BEGIN Records provided
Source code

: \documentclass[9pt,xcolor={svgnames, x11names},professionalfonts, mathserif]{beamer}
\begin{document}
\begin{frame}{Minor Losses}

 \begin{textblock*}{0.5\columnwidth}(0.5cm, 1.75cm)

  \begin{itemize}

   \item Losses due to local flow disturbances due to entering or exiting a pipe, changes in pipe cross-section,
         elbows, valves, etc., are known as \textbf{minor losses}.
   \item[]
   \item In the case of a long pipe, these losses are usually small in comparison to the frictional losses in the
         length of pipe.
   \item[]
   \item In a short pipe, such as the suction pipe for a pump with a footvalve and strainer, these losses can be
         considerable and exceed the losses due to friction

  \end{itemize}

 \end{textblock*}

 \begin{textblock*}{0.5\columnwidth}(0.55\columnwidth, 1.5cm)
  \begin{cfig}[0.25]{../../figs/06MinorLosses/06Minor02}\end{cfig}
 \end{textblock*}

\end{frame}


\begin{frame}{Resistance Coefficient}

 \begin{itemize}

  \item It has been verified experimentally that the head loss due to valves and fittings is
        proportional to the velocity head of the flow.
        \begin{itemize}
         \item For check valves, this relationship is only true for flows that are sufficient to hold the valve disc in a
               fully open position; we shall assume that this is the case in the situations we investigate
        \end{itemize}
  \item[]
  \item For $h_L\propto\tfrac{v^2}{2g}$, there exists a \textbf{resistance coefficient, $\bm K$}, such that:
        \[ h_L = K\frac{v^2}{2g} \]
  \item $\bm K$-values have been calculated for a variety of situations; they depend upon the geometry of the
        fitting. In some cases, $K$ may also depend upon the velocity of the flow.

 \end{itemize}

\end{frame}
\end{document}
END Records provided
__Problem to work on__:
If a line above holds the string "textbf", return it as it stands.

__Written solution__:
         elbows, valves, etc., are known as \textbf{minor losses}.
  \item For $h_L\propto\tfrac{v^2}{2g}$, there exists a \textbf{resistance coefficient, $\bm K$}, such that:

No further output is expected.